Prior to the Gulf crisis, the South Commission had given a grim though

accurate assessment of the latest phase of the 500-year European assault

against the world — whether called “the Vasco da Gama era,” “the

Columbian era,” “imperialism,” “neo-colonialism,” or the era of

“North-South conflict,” the current euphemism. There were some gestures

to Third World concerns in the 1970s, the Commission observed,

“undoubtedly spurred” by concern over “the newly found assertiveness of

the South after the rise in oil prices in 1973” — which were,

incidentally, not entirely unwelcome to the U.S. and U.K., which are

producers of high-cost oil, the home of the energy corporations that

benefited mightily from the price rise, and the recipients of much of

the flow of petrodollars (primarily the U.S.).[5] As the threat of

Southern assertiveness abated, the Commission report continues, the

industrial societies lost interest and turned to “a new form of

neo-colonialism,” monopolizing control over the world economy,

undermining the more democratic elements of the United Nations, and in

general proceeding to institutionalize “the South’s second class

status.”

Japan and continental Europe recovered from the recession of the early

1980s, though without resuming earlier growth rates.
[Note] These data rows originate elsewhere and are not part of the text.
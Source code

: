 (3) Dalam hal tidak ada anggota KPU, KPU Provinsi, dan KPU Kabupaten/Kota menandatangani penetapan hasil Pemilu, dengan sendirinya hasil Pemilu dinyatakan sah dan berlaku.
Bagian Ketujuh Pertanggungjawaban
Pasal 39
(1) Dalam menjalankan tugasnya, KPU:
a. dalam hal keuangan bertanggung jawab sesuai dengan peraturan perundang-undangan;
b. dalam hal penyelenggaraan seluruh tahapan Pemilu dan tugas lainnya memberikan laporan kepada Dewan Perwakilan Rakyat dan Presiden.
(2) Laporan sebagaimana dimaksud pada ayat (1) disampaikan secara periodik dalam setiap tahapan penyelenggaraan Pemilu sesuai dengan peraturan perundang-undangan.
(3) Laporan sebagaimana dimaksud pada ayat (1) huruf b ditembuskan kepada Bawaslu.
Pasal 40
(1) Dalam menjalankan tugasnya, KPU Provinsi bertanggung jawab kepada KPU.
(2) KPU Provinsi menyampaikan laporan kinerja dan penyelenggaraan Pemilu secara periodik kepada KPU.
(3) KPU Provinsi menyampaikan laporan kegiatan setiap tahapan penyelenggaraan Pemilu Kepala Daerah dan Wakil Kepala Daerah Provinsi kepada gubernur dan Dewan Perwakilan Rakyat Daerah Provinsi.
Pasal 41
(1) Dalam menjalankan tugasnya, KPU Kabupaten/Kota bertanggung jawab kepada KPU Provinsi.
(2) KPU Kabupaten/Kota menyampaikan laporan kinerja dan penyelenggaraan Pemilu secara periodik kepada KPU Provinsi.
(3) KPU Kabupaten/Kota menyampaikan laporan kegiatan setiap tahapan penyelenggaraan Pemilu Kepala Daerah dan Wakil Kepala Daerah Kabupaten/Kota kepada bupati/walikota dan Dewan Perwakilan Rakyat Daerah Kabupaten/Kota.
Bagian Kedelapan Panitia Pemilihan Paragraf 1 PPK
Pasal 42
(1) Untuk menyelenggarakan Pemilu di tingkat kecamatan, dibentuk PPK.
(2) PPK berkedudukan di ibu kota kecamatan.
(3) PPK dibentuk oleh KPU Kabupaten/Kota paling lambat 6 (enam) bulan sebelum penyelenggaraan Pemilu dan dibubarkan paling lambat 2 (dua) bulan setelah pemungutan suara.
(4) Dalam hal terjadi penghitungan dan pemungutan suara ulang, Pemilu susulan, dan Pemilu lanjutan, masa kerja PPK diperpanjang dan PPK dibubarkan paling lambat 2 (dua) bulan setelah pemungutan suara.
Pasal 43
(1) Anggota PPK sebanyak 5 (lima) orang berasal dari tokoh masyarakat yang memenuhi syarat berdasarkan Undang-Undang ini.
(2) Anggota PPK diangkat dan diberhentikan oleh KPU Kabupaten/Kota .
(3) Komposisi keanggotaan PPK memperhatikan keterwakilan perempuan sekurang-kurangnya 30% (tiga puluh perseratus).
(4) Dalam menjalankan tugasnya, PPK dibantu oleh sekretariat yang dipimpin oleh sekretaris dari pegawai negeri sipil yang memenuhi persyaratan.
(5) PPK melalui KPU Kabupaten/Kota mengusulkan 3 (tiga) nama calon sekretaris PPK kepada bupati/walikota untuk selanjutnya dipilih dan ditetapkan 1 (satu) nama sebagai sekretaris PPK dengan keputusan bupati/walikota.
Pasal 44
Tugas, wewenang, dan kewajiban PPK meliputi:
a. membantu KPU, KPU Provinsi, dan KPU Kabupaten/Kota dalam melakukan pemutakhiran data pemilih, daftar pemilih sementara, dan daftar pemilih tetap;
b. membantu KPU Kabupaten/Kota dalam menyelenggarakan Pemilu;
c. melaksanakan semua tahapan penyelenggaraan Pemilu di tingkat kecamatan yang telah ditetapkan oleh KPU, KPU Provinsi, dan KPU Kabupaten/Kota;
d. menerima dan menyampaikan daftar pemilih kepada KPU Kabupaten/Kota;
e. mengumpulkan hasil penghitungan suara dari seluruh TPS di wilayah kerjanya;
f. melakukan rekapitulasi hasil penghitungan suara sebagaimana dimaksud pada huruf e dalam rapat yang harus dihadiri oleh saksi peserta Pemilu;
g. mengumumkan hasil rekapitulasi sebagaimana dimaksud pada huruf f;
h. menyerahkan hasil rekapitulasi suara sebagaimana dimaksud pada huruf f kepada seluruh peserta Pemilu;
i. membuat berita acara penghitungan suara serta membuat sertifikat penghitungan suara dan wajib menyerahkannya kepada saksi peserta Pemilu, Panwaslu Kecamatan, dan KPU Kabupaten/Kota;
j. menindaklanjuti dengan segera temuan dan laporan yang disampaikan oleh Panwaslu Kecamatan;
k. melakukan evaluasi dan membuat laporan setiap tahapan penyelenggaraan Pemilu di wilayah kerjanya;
U.S. recovery

involved massive borrowing and state stimulation of the economy, mainly

through the Pentagon-based public subsidy to high technology industry,

along with a sharp increase in protectionist measures and a rise in

interest rates. This contributed to the crisis of the South, as interest

payments on the debt rose while investment and aid declined, and the

wealthy classes invested their riches in the West. There was a huge

capital flow from South to North, with effects that were generally

catastrophic, apart from the NICs of East Asia, where the state is

powerful enough to control capital flight and direct the economy

efficiently. The catastrophe of capitalism in the 1980s was mirrored,

though to a lesser extent, in Eastern Europe, contributing to the

disintegration of the Soviet tyranny and its virtual disappearance from

the world scene.

The “New World Order” is perceived in the South, not unrealistically, as

a bitter one-sided international class war, with the advanced state

capitalist economies and their transnational corporations monopolizing

the means of violence and controlling investment, capital, technology,

and planning and management decisions at the expense of the huge mass of

the population. Local elites in the Southern dependencies can share in

the spoils, including, probably, much of the ex-Nomenklatura in the

parts of the Soviet system that will revert to their traditional status.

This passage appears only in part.